# WHAT THE TASK REQUIRES
Begin with the line below holding "I'm [Zoran Stojkov](https://www.zoranstojkov.it), **Software" and go on through the line holding "- Exploring the", duplicating each line exactly and leaving out pictures.

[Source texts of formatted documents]
##############################

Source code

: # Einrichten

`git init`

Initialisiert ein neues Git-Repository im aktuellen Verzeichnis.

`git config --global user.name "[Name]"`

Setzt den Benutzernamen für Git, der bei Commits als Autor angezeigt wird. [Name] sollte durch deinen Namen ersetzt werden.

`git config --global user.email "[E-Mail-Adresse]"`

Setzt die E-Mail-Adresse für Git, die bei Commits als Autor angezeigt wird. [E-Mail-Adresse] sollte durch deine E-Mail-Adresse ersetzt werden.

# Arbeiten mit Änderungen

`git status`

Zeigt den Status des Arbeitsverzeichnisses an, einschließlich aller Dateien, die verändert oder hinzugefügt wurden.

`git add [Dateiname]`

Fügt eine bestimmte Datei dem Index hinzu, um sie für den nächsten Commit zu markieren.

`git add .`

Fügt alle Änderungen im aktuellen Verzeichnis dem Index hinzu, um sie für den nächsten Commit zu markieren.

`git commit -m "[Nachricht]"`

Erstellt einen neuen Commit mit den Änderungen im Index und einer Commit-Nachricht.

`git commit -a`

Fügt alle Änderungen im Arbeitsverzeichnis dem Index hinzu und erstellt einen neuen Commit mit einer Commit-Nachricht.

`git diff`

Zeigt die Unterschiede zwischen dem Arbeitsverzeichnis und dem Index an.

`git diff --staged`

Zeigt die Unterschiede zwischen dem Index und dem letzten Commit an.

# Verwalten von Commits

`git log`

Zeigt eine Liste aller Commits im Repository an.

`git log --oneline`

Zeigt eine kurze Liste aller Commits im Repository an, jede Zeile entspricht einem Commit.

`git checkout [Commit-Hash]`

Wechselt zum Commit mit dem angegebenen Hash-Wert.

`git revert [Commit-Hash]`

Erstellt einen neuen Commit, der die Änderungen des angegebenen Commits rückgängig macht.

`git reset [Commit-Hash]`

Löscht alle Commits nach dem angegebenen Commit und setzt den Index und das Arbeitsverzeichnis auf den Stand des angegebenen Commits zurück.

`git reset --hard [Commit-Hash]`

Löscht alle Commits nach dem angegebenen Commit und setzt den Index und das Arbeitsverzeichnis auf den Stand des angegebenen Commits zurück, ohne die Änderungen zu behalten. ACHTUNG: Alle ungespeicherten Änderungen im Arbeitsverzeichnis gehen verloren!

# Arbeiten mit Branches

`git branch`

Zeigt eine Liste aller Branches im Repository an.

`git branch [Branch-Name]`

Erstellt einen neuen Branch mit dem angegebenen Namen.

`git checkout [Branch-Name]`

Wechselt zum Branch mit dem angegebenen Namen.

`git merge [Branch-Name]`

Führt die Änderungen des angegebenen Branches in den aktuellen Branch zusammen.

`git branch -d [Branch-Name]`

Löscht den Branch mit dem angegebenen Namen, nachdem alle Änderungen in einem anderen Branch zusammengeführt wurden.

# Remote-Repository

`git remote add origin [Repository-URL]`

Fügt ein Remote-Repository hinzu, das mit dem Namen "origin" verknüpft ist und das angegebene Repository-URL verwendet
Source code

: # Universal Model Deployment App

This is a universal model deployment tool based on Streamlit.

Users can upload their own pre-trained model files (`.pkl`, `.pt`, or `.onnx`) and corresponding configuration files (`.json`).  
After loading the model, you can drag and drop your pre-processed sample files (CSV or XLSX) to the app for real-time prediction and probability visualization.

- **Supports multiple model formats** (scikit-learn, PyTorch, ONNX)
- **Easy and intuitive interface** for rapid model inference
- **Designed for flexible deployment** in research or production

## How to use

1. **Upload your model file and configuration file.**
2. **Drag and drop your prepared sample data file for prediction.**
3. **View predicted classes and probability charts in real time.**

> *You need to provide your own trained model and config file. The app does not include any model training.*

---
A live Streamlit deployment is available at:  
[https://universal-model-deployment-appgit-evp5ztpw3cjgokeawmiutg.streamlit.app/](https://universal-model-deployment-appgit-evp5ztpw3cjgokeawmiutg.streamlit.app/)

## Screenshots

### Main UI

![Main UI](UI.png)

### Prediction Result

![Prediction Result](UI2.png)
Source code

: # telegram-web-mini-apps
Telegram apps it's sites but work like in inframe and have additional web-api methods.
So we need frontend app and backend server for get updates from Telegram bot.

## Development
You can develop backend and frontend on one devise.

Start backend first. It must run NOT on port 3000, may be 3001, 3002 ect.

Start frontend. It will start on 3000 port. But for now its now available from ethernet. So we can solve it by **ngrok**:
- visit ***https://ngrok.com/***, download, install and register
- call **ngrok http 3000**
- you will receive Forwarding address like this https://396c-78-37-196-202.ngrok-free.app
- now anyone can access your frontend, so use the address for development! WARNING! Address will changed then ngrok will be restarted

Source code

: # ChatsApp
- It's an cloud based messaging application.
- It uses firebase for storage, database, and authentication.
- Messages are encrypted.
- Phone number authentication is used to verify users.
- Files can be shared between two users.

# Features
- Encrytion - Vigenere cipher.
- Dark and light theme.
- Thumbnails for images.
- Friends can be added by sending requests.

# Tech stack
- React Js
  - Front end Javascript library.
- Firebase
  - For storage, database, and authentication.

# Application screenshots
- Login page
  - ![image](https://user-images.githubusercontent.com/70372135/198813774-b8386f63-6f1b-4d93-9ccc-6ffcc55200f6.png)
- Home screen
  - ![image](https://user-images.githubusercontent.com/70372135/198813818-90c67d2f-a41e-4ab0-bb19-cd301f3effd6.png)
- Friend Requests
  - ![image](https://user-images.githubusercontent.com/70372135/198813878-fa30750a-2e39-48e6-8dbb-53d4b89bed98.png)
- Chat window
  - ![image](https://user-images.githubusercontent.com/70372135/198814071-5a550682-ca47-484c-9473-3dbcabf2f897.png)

##############################

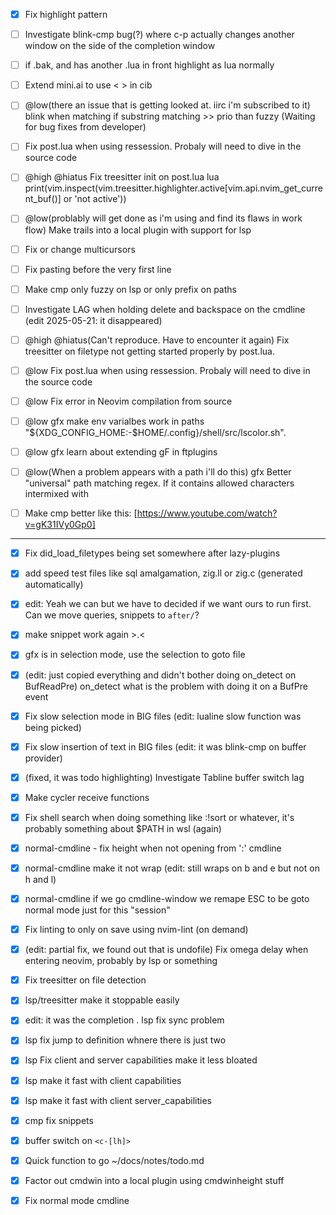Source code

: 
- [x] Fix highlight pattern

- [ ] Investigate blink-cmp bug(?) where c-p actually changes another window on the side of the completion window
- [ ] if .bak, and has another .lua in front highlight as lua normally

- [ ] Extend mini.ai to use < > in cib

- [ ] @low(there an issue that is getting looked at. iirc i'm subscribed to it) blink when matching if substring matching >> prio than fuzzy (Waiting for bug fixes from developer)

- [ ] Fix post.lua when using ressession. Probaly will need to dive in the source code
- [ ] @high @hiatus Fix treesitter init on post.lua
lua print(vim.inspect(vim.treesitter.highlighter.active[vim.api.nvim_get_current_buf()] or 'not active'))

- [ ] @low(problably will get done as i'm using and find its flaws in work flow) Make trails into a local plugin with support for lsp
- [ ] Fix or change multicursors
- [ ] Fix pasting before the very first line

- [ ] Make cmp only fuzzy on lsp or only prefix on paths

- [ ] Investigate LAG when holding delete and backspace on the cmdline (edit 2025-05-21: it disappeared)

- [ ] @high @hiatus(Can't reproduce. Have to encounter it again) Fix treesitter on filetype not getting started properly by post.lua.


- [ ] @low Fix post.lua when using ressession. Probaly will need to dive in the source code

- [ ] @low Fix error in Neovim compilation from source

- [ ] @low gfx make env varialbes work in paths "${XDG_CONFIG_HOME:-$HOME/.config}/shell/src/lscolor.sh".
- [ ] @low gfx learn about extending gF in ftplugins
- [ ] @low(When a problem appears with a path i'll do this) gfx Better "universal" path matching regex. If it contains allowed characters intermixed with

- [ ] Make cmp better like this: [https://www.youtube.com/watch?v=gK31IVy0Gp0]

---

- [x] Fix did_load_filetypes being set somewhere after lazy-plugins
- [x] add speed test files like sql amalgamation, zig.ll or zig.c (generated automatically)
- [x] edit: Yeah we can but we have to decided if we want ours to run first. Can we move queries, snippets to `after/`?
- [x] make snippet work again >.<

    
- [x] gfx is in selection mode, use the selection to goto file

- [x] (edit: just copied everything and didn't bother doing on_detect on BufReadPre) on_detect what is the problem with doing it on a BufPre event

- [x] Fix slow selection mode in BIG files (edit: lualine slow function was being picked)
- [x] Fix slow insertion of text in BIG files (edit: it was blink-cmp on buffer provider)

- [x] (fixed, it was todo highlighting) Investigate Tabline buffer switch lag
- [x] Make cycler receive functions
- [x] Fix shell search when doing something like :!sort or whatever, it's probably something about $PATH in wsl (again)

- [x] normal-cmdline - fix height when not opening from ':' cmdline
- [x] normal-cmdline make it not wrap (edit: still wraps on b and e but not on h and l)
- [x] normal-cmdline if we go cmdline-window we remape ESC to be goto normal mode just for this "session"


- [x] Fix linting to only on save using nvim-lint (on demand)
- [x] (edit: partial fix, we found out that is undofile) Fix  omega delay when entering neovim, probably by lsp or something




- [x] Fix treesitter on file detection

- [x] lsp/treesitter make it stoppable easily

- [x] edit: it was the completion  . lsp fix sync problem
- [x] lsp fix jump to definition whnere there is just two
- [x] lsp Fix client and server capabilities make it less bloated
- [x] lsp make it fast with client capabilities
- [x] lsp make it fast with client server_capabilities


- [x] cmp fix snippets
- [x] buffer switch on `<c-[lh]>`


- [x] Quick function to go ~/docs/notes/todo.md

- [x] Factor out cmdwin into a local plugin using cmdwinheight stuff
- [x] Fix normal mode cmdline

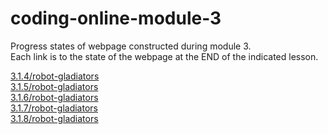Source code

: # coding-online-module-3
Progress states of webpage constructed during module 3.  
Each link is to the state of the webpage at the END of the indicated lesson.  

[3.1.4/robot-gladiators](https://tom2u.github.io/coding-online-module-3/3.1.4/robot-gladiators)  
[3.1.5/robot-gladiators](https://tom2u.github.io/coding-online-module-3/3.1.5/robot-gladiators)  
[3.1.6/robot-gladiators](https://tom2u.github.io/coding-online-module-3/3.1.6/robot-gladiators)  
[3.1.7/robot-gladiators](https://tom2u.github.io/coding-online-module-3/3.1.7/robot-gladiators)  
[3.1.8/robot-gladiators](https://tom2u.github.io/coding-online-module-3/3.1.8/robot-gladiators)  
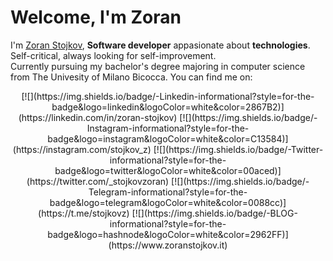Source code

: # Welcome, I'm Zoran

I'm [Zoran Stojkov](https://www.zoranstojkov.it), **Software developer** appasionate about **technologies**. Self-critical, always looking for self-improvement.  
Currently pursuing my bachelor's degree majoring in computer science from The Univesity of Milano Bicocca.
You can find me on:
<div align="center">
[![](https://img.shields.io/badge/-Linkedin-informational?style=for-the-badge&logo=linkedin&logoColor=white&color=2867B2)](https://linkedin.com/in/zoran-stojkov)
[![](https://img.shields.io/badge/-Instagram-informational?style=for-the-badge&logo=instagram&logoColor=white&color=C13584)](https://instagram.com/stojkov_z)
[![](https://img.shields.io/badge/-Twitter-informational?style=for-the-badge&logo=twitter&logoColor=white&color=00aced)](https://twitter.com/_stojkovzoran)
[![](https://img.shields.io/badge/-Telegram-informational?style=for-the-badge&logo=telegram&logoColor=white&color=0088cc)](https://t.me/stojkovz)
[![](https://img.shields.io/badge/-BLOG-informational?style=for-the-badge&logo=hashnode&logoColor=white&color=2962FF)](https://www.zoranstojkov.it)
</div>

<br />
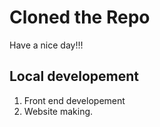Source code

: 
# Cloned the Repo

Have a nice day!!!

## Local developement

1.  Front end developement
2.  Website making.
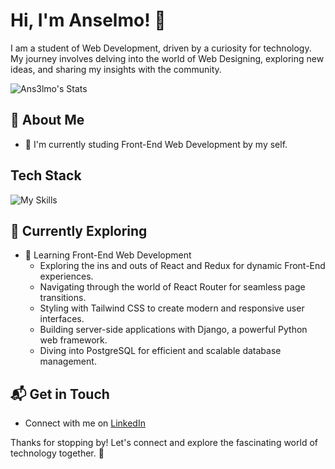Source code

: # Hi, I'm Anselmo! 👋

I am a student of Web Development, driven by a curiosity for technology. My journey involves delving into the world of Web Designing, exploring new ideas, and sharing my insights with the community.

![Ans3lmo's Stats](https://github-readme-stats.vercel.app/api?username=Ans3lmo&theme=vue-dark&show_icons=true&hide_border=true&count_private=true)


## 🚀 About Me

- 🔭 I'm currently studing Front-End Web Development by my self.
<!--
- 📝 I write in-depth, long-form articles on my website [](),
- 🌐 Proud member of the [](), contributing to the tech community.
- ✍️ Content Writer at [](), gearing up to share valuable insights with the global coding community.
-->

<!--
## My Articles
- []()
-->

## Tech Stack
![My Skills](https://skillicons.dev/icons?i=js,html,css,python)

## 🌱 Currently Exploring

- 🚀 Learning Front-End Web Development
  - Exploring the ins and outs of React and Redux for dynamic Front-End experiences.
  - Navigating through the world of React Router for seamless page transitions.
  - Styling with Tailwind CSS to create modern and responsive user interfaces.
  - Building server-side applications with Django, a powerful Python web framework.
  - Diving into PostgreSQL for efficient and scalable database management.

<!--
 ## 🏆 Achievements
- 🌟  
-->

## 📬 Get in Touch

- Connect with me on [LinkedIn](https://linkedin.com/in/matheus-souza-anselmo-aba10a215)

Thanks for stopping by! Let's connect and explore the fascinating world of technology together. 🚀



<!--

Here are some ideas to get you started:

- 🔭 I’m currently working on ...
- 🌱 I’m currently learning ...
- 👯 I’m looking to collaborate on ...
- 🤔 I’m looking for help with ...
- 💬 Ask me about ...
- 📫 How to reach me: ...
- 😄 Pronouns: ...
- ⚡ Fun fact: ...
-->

##############################

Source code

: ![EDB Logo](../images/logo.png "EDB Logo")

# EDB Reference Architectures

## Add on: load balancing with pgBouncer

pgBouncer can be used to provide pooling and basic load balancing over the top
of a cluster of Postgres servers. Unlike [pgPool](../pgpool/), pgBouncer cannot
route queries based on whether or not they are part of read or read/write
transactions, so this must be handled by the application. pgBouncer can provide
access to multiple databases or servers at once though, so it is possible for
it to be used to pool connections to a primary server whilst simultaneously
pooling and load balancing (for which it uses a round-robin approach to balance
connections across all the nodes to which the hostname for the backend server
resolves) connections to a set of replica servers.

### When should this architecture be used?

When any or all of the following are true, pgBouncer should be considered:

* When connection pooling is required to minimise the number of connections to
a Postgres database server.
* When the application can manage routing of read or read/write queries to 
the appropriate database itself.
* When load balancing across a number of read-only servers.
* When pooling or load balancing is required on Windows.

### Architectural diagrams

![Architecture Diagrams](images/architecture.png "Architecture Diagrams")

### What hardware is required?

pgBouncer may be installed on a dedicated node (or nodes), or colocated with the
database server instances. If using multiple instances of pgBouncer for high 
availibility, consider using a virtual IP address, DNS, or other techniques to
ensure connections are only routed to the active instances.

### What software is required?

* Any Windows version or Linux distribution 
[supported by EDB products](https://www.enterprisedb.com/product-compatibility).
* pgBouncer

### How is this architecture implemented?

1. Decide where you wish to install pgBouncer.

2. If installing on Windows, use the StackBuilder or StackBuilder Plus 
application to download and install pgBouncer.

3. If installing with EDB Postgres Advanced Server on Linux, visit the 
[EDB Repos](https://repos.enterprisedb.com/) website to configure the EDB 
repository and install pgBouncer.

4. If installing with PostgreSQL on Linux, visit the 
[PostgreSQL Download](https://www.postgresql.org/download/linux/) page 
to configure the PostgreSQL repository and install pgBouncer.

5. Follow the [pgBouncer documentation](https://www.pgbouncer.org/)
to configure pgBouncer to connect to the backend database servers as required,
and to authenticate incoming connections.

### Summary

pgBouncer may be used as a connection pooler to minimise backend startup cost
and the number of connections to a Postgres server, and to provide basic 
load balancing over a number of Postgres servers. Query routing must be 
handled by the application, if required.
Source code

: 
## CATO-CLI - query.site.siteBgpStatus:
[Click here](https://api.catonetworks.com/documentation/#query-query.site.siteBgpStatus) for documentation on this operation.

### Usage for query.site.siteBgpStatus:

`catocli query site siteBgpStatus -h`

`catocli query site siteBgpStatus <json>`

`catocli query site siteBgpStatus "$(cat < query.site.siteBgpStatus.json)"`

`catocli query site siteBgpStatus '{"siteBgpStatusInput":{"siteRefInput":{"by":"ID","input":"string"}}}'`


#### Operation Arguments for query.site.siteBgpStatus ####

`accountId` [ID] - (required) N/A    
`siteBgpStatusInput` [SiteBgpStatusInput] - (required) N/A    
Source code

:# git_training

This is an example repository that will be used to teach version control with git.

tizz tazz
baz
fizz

##############################

# ANSWER BOX
I'm [Zoran Stojkov](https://www.zoranstojkov.it), **Software developer** appasionate about **technologies**. Self-critical, always looking for self-improvement.  
Currently pursuing my bachelor's degree majoring in computer science from The Univesity of Milano Bicocca.
You can find me on:
<div align="center">
[![](https://img.shields.io/badge/-Linkedin-informational?style=for-the-badge&logo=linkedin&logoColor=white&color=2867B2)](https://linkedin.com/in/zoran-stojkov)
[![](https://img.shields.io/badge/-Instagram-informational?style=for-the-badge&logo=instagram&logoColor=white&color=C13584)](https://instagram.com/stojkov_z)
[![](https://img.shields.io/badge/-Twitter-informational?style=for-the-badge&logo=twitter&logoColor=white&color=00aced)](https://twitter.com/_stojkovzoran)
[![](https://img.shields.io/badge/-Telegram-informational?style=for-the-badge&logo=telegram&logoColor=white&color=0088cc)](https://t.me/stojkovz)
[![](https://img.shields.io/badge/-BLOG-informational?style=for-the-badge&logo=hashnode&logoColor=white&color=2962FF)](https://www.zoranstojkov.it)
</div>

<br />
Source code

: 
# Cloned the Repo

Have a nice day!!!

## Local developement

1.  Front end developement
2.  Website making.
Source code

: # Hi, I'm Anselmo! 👋

I am a student of Web Development, driven by a curiosity for technology. My journey involves delving into the world of Web Designing, exploring new ideas, and sharing my insights with the community.

![Ans3lmo's Stats](https://github-readme-stats.vercel.app/api?username=Ans3lmo&theme=vue-dark&show_icons=true&hide_border=true&count_private=true)


## 🚀 About Me

- 🔭 I'm currently studing Front-End Web Development by my self.
<!--
- 📝 I write in-depth, long-form articles on my website [](),
- 🌐 Proud member of the [](), contributing to the tech community.
- ✍️ Content Writer at [](), gearing up to share valuable insights with the global coding community.
-->

<!--
## My Articles
- []()
-->

## Tech Stack
![My Skills](https://skillicons.dev/icons?i=js,html,css,python)

## 🌱 Currently Exploring

- 🚀 Learning Front-End Web Development
  - Exploring the ins and outs of React and Redux for dynamic Front-End experiences.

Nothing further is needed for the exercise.